■ Problem details:
Search the data for "routes". Each line containing it is to be copied.
------------------------------------------------
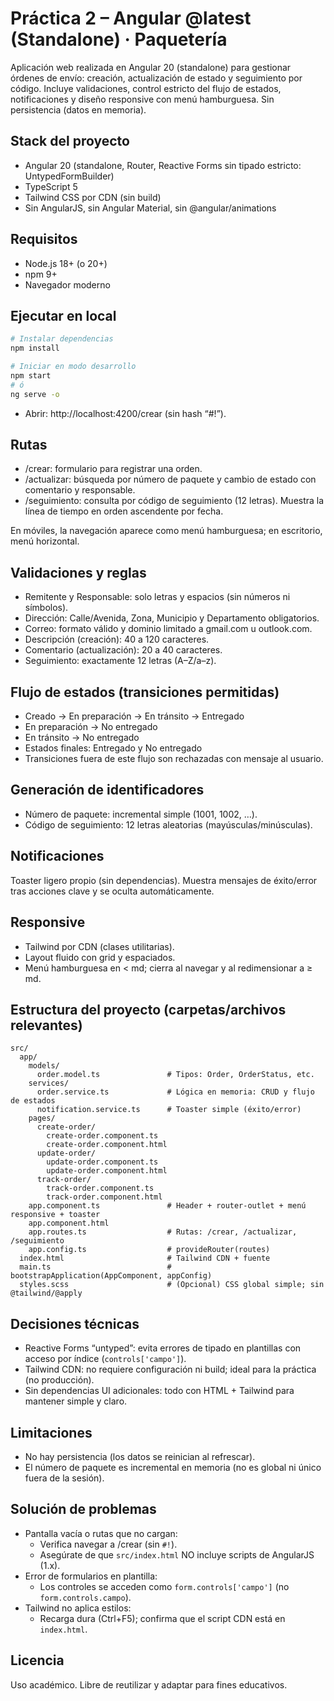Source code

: # Práctica 2 – Angular @latest (Standalone) · Paquetería

Aplicación web realizada en Angular 20 (standalone) para gestionar órdenes de envío: creación, actualización de estado y seguimiento por código. Incluye validaciones, control estricto del flujo de estados, notificaciones y diseño responsive con menú hamburguesa. Sin persistencia (datos en memoria).

## Stack del proyecto
- Angular 20 (standalone, Router, Reactive Forms sin tipado estricto: UntypedFormBuilder)
- TypeScript 5
- Tailwind CSS por CDN (sin build)
- Sin AngularJS, sin Angular Material, sin @angular/animations

## Requisitos
- Node.js 18+ (o 20+)
- npm 9+
- Navegador moderno

## Ejecutar en local
```bash
# Instalar dependencias
npm install

# Iniciar en modo desarrollo
npm start
# ó
ng serve -o
```
- Abrir: http://localhost:4200/crear (sin hash “#!”).

## Rutas
- /crear: formulario para registrar una orden.
- /actualizar: búsqueda por número de paquete y cambio de estado con comentario y responsable.
- /seguimiento: consulta por código de seguimiento (12 letras). Muestra la línea de tiempo en orden ascendente por fecha.

En móviles, la navegación aparece como menú hamburguesa; en escritorio, menú horizontal.

## Validaciones y reglas
- Remitente y Responsable: solo letras y espacios (sin números ni símbolos).
- Dirección: Calle/Avenida, Zona, Municipio y Departamento obligatorios.
- Correo: formato válido y dominio limitado a gmail.com u outlook.com.
- Descripción (creación): 40 a 120 caracteres.
- Comentario (actualización): 20 a 40 caracteres.
- Seguimiento: exactamente 12 letras (A–Z/a–z).

## Flujo de estados (transiciones permitidas)
- Creado → En preparación → En tránsito → Entregado
- En preparación → No entregado
- En tránsito → No entregado
- Estados finales: Entregado y No entregado
- Transiciones fuera de este flujo son rechazadas con mensaje al usuario.

## Generación de identificadores
- Número de paquete: incremental simple (1001, 1002, …).
- Código de seguimiento: 12 letras aleatorias (mayúsculas/minúsculas).

## Notificaciones
Toaster ligero propio (sin dependencias). Muestra mensajes de éxito/error tras acciones clave y se oculta automáticamente.

## Responsive
- Tailwind por CDN (clases utilitarias).
- Layout fluido con grid y espaciados.
- Menú hamburguesa en < md; cierra al navegar y al redimensionar a ≥ md.

## Estructura del proyecto (carpetas/archivos relevantes)
```
src/
  app/
    models/
      order.model.ts               # Tipos: Order, OrderStatus, etc.
    services/
      order.service.ts             # Lógica en memoria: CRUD y flujo de estados
      notification.service.ts      # Toaster simple (éxito/error)
    pages/
      create-order/
        create-order.component.ts
        create-order.component.html
      update-order/
        update-order.component.ts
        update-order.component.html
      track-order/
        track-order.component.ts
        track-order.component.html
    app.component.ts               # Header + router-outlet + menú responsive + toaster
    app.component.html
    app.routes.ts                  # Rutas: /crear, /actualizar, /seguimiento
    app.config.ts                  # provideRouter(routes)
  index.html                       # Tailwind CDN + fuente
  main.ts                          # bootstrapApplication(AppComponent, appConfig)
  styles.scss                      # (Opcional) CSS global simple; sin @tailwind/@apply
```

## Decisiones técnicas
- Reactive Forms “untyped”: evita errores de tipado en plantillas con acceso por índice (`controls['campo']`).
- Tailwind CDN: no requiere configuración ni build; ideal para la práctica (no producción).
- Sin dependencias UI adicionales: todo con HTML + Tailwind para mantener simple y claro.

## Limitaciones
- No hay persistencia (los datos se reinician al refrescar).
- El número de paquete es incremental en memoria (no es global ni único fuera de la sesión).

## Solución de problemas
- Pantalla vacía o rutas que no cargan:
  - Verifica navegar a /crear (sin `#!`).
  - Asegúrate de que `src/index.html` NO incluye scripts de AngularJS (1.x).
- Error de formularios en plantilla:
  - Los controles se acceden como `form.controls['campo']` (no `form.controls.campo`).
- Tailwind no aplica estilos:
  - Recarga dura (Ctrl+F5); confirma que el script CDN está en `index.html`.

## Licencia
Uso académico. Libre de reutilizar y adaptar para fines educativos.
------------------------------------------------
■ Task solution:
    app.routes.ts                  # Rutas: /crear, /actualizar, /seguimiento
    app.config.ts                  # provideRouter(routes)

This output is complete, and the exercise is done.